La alegría decembrina se siente el aire. Basta con salir a la calle para sentir una vibra completamente distinta a la que se percibía hace unos días. Es como si el sufrimiento que todos acumulamos durante este año hubiera estado esperando este momento para salir. Es como si ese velo triste y lúgubre que nos cubrió durante estos meses hubiera desaparecido repentinamente.
Probablemente, sea evasión, no enteramente voluntaria, por supuesto, pero se entiende. A estas alturas, todos estamos hartos y extremadamente cansados. No aguantamos una mala noticia más, ni mucho menos otro sinsabor. El 2020 fue difícil, muy difícil, más de lo que cualquiera pudo haber imaginado, y a todos, casi sin excepción, nos golpeó reiteradamente.

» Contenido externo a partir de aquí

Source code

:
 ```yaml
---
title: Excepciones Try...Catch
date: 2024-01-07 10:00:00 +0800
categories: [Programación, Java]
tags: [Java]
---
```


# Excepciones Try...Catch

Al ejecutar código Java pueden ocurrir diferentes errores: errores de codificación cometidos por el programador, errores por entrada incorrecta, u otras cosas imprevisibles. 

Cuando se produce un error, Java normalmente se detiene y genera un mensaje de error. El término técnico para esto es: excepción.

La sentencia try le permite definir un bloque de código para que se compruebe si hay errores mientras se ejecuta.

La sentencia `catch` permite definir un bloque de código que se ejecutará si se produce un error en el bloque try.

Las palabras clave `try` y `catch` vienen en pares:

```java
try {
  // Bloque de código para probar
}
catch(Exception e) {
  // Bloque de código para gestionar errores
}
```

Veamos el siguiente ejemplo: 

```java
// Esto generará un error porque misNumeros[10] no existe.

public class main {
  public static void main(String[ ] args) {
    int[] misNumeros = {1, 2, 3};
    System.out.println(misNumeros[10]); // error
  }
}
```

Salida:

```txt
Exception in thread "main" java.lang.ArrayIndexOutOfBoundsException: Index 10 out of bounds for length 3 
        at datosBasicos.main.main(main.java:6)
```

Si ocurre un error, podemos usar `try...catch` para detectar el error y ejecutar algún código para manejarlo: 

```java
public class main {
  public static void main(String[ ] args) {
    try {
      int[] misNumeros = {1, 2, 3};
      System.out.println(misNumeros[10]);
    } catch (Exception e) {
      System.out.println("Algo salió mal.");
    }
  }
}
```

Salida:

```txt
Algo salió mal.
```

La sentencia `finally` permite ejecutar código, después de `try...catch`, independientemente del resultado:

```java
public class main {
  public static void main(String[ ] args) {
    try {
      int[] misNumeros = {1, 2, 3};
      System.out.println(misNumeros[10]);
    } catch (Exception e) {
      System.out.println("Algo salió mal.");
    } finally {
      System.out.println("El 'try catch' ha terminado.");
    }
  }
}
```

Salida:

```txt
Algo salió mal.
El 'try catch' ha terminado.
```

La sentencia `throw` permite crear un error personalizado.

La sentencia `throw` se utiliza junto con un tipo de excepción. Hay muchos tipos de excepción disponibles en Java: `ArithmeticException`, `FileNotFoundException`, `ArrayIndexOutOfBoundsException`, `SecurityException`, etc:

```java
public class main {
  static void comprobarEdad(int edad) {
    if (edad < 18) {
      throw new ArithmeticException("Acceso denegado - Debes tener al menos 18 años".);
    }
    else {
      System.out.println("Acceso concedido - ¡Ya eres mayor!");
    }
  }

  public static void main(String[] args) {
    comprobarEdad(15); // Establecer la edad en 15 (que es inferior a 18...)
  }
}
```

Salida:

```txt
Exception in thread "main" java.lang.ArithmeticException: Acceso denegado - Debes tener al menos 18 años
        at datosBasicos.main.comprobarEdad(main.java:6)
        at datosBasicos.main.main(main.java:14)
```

Por eso, a estas alturas, cualquier cosa que nos dé la ilusión de que nada de esto pasó y de que todo está en orden es bien recibida. Las fiestas de fin de año son perfectas para eso. No en vano el pasado día de velitas fue uno de los más fiesteros y alegres, al menos en apariencia, que haya experimentado en los últimos años. De verdad, llevaba tiempo sin ver tanto derroche de euforia colectiva. Es como si en una noche la gente hubiera tratado de exorcizar el drama. Ni pensar cómo será el 24 o el 31 de diciembre.

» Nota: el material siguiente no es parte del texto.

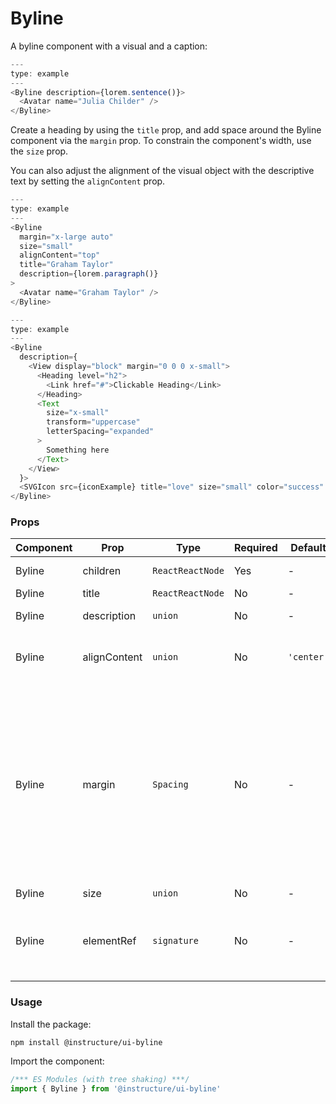 # Byline


A byline component with a visual and a caption:

```js
---
type: example
---
<Byline description={lorem.sentence()}>
  <Avatar name="Julia Childer" />
</Byline>
```

Create a heading by using the `title` prop, and add space around the Byline
component via the `margin` prop. To constrain the component's width, use
the `size` prop.

You can also adjust the alignment of the visual object with the descriptive text by
setting the `alignContent` prop.

```js
---
type: example
---
<Byline
  margin="x-large auto"
  size="small"
  alignContent="top"
  title="Graham Taylor"
  description={lorem.paragraph()}
>
  <Avatar name="Graham Taylor" />
</Byline>
```

```js
---
type: example
---
<Byline
  description={
    <View display="block" margin="0 0 0 x-small">
      <Heading level="h2">
        <Link href="#">Clickable Heading</Link>
      </Heading>
      <Text
        size="x-small"
        transform="uppercase"
        letterSpacing="expanded"
      >
        Something here
      </Text>
    </View>
  }>
  <SVGIcon src={iconExample} title="love" size="small" color="success" />
</Byline>
```


### Props

| Component | Prop | Type | Required | Default | Description |
|-----------|------|------|----------|---------|-------------|
| Byline | children | `ReactReactNode` | Yes | - | the Byline visual/object |
| Byline | title | `ReactReactNode` | No | - | the Byline title |
| Byline | description | `union` | No | - | the Byline description |
| Byline | alignContent | `union` | No | `'center'` | how should the title and description align |
| Byline | margin | `Spacing` | No | - | Valid values are `0`, `none`, `auto`, `xxx-small`, `xx-small`, `x-small`, `small`, `medium`, `large`, `x-large`, `xx-large`. Apply these values via familiar CSS-like shorthand. For example: `margin="small auto large"`. |
| Byline | size | `union` | No | - |  |
| Byline | elementRef | `signature` | No | - | Provides a reference to the underlying html root element |

### Usage

Install the package:

```shell
npm install @instructure/ui-byline
```

Import the component:

```javascript
/*** ES Modules (with tree shaking) ***/
import { Byline } from '@instructure/ui-byline'
```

Y sí, hay que ser sensatos, la amenaza del virus está latente y la crisis desatada por él en varios ámbitos sigue vigente, pero es complejo. Después de tener disciplina militar durante parte del año y vivir confinados, es complicado no querer ser autoindulgente y quitarse tanto peso de encima. Creo que muchos, incluso los más grinch, festejarán durante este mes como si no hubiera mañana y, después de recordar lo que se siente estar vivo, enfrentarán lo que sea que les depare el universo en enero.